After the ridiculous 9-8 game between Philly and Winnipeg, Philly’s goaltender Ilya Bryzgalov could have said he’ll bounce back or it was a weird night for both goalies. But shockingly, he spoke outside the script: “I have zero confidence in myself right now. I’m terrible…I feel like I’m lost in the woods. I am totally lost. I don’t know what’s going on. I can’t stop the puck. It’s simple. It’s me.” That a goalie has no confidence after allowing 9 goals isn’t surprising when you think about it, but the hockey world was stunned to hear an actual candid response. It was sad, and singularly unique: have you ever felt so bad for a $51 million man? There are countries looking for that kinda bailout. I wanted to write on pointless hockey interviews prior to this game, but Bryzgalov’s response made me doubt the premise. Maybe there was a point to the hockey interview? Not if the Flyers have their way.

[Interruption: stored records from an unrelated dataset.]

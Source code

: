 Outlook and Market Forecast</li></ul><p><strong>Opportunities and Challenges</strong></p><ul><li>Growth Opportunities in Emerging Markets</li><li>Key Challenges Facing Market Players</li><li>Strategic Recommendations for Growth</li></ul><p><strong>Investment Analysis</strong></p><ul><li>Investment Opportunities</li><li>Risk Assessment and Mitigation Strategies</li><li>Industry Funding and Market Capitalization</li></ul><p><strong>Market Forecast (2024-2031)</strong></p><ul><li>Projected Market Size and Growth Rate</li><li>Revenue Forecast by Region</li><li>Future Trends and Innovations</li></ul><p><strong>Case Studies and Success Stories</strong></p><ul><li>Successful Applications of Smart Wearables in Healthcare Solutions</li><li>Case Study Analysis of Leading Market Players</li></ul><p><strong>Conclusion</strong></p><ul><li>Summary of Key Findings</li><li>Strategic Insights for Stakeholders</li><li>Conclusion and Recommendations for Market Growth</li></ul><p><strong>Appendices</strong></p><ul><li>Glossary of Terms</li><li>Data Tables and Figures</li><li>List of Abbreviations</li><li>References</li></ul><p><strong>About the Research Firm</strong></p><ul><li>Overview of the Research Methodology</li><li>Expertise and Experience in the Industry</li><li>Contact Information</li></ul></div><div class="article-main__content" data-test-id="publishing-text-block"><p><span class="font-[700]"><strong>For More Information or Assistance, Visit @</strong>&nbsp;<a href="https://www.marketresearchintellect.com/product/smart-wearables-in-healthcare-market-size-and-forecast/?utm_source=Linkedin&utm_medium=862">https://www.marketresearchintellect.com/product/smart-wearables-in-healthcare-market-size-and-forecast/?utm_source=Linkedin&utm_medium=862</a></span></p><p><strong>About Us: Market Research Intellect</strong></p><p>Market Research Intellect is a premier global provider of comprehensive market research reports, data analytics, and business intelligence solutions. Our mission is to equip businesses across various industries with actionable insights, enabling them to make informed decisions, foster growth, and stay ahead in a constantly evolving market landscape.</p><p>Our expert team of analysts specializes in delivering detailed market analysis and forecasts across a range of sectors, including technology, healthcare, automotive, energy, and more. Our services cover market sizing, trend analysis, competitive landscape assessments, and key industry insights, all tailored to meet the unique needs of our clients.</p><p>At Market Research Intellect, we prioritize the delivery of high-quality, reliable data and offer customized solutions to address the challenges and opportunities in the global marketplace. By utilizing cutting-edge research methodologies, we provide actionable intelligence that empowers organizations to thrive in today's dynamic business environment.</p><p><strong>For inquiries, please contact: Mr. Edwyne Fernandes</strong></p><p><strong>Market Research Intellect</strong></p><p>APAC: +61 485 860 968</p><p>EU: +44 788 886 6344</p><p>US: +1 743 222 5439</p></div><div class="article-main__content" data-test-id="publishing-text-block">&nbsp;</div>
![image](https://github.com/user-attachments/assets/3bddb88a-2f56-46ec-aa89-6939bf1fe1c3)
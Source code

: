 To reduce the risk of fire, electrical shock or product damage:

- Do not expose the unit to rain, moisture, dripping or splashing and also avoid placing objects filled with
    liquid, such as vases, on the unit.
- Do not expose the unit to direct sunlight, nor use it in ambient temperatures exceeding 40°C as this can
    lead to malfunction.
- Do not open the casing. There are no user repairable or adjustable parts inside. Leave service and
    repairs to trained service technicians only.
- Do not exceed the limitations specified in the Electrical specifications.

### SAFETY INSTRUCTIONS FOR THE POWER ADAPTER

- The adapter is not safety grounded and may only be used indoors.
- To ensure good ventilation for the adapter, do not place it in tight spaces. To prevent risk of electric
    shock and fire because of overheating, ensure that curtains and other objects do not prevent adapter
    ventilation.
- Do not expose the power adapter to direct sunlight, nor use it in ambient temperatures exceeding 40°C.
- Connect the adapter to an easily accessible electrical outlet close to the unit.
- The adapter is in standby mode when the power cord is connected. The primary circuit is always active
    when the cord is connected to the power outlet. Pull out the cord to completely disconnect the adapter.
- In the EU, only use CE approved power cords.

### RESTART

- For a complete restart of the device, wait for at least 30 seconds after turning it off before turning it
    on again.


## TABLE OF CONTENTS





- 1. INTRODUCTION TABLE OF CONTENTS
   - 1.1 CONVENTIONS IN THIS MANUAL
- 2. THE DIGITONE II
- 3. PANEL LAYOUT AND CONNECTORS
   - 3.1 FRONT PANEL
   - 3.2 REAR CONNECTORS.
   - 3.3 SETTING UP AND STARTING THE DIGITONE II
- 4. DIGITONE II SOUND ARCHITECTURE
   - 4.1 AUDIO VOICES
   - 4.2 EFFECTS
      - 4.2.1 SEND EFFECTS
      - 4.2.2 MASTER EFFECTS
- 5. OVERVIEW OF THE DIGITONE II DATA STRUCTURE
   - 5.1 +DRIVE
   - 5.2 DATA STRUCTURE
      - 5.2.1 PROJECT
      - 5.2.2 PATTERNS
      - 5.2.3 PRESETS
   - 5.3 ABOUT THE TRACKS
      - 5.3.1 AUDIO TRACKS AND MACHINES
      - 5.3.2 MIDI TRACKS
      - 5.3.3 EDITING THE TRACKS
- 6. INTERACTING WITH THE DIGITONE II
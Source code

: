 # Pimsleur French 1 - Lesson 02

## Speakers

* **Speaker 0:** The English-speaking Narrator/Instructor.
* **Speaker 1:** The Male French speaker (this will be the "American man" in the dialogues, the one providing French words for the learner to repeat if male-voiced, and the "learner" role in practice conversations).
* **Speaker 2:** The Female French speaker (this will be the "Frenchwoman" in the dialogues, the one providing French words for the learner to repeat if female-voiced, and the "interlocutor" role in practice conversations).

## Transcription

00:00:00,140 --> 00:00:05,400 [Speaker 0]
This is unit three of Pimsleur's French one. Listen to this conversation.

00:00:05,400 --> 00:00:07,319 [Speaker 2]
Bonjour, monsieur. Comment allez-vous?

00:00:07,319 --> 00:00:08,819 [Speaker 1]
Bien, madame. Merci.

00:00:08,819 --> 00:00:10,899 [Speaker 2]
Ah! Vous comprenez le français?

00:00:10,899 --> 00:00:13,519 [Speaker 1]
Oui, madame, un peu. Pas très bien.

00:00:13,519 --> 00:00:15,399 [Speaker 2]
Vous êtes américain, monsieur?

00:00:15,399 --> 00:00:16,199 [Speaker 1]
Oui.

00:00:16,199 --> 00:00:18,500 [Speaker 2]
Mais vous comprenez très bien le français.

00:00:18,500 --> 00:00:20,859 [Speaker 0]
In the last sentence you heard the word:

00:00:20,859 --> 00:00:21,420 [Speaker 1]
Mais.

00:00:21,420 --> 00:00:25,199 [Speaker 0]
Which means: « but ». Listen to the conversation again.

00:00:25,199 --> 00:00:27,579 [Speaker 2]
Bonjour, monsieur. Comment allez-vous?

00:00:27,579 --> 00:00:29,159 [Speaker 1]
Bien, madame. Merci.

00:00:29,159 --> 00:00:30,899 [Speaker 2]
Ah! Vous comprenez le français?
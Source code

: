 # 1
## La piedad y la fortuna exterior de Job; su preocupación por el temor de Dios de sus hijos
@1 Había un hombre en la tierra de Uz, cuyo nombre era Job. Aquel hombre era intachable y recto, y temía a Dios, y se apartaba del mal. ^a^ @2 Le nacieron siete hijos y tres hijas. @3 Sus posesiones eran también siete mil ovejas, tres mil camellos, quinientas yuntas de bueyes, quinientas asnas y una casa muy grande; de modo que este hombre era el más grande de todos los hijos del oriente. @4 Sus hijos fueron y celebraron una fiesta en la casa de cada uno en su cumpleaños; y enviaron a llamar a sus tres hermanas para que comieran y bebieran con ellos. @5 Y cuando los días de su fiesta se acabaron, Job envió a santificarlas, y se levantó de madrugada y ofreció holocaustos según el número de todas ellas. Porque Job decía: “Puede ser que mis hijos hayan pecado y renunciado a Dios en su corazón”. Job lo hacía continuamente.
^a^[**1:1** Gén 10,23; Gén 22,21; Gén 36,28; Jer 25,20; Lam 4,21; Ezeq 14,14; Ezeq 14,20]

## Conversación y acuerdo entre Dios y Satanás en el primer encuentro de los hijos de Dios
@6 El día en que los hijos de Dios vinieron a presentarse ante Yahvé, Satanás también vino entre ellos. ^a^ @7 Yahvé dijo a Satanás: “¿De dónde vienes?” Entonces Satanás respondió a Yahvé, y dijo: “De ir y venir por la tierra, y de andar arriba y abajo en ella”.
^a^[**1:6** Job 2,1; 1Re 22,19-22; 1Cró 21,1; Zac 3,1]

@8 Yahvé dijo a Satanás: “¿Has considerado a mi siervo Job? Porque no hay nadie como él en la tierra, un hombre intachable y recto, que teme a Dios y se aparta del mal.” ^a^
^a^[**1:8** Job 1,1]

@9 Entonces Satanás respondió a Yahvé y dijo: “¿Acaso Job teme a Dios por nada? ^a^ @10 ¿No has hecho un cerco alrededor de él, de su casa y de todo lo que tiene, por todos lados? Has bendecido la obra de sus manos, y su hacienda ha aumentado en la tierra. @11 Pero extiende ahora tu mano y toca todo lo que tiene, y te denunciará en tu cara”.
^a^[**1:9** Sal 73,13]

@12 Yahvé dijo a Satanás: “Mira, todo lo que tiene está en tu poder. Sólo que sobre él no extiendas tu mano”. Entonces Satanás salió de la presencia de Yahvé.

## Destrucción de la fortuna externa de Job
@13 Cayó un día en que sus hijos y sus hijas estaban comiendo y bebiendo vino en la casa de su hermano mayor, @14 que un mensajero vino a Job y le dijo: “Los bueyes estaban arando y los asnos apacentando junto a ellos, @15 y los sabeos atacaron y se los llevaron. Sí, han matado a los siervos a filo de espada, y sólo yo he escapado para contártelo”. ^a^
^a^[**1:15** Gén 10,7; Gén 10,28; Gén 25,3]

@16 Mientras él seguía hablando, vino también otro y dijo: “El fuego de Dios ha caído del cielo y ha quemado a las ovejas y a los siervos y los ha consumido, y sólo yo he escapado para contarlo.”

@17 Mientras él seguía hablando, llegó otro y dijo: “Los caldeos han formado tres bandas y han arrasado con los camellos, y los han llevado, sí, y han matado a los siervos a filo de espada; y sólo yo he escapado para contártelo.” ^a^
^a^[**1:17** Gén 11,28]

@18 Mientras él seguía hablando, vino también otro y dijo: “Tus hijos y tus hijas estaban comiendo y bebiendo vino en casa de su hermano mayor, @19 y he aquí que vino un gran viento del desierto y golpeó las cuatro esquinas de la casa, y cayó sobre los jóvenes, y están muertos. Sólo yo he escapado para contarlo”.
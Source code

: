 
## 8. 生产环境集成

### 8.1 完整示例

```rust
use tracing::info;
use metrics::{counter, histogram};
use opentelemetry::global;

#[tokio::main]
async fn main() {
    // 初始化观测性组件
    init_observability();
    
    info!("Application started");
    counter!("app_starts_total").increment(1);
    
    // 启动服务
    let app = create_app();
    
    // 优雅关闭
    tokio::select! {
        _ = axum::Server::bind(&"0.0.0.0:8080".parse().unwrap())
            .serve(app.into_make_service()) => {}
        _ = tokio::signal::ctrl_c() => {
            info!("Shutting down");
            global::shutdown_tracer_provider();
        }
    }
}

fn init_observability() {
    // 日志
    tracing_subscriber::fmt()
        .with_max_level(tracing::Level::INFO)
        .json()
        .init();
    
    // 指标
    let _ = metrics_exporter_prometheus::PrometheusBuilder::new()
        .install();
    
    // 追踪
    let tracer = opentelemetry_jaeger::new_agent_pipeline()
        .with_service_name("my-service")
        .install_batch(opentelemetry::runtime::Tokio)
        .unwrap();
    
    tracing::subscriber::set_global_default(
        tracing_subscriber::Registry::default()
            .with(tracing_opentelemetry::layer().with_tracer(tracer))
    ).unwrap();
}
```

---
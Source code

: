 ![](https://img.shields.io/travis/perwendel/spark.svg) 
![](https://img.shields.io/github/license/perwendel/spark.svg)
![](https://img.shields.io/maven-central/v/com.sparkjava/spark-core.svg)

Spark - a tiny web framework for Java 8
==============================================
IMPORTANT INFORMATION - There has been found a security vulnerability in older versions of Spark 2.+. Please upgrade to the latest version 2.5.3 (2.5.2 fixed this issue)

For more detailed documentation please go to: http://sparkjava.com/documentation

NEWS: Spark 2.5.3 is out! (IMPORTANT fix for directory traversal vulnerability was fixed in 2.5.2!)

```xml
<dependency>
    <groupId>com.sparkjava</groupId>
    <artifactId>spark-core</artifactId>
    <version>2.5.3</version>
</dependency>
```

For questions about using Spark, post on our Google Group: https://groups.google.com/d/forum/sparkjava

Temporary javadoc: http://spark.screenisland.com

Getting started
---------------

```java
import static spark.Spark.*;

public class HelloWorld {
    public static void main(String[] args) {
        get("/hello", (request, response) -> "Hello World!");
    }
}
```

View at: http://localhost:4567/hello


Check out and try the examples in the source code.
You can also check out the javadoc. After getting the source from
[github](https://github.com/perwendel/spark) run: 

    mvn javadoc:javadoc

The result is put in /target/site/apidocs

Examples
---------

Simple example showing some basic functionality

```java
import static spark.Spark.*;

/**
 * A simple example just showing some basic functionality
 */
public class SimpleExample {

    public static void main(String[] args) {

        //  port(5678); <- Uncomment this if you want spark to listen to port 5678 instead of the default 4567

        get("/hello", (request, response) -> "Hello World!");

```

Bruce Arthur reported in today’s National Post that after Bryzgalov mercifully won a game and joked he had gotten out of the woods thanks to the “iPhone Compass,” the Flyers announced their goalie would only be available after games he started. Heaven forbid an interview contain honesty or humour. But this violated the league’s rules regarding media access, so now Philly wants to limit Bryzgalov to three questions, which, as Arthur points out, is the same policy our Prime Minister follows. Whether this curtailing of interview time is a violation of policy is under investigation. For Harper it’s fine, but it’s important that the goalie is held publicly accountable for his performance.
Before he faces the media again, Bryzgalov will undoubtedly be told not to cause any needless distraction by saying anything worth repeating. Shut up Ilya! This doesn’t only make total sense from a hockey perspective, the one that should matter most, but it’s what rightly ensures that player interviews are totally vacuous. As a fan, I don’t want to put any burden on my team. Radical idea: if the media wants something to write about, write about the hockey. If a player wants to call out or praise his players in public, there’ll be a hungry audience ready to hear something of substance that’s more meaningful for being spoken voluntarily. He can even Tweet on his own time and allow sports reporters, who will be following, to report on it then. For fan appreciation, players can do autograph signings, visit hospitals, deliver presents at Christmas. But the hockey interview is an illusion that tells the fans absolutely nothing. It’s not a window into the game or into the players’ personalities, and in the rare, rare time it is, hockey culture does all it can to ensure it doesn’t happen again.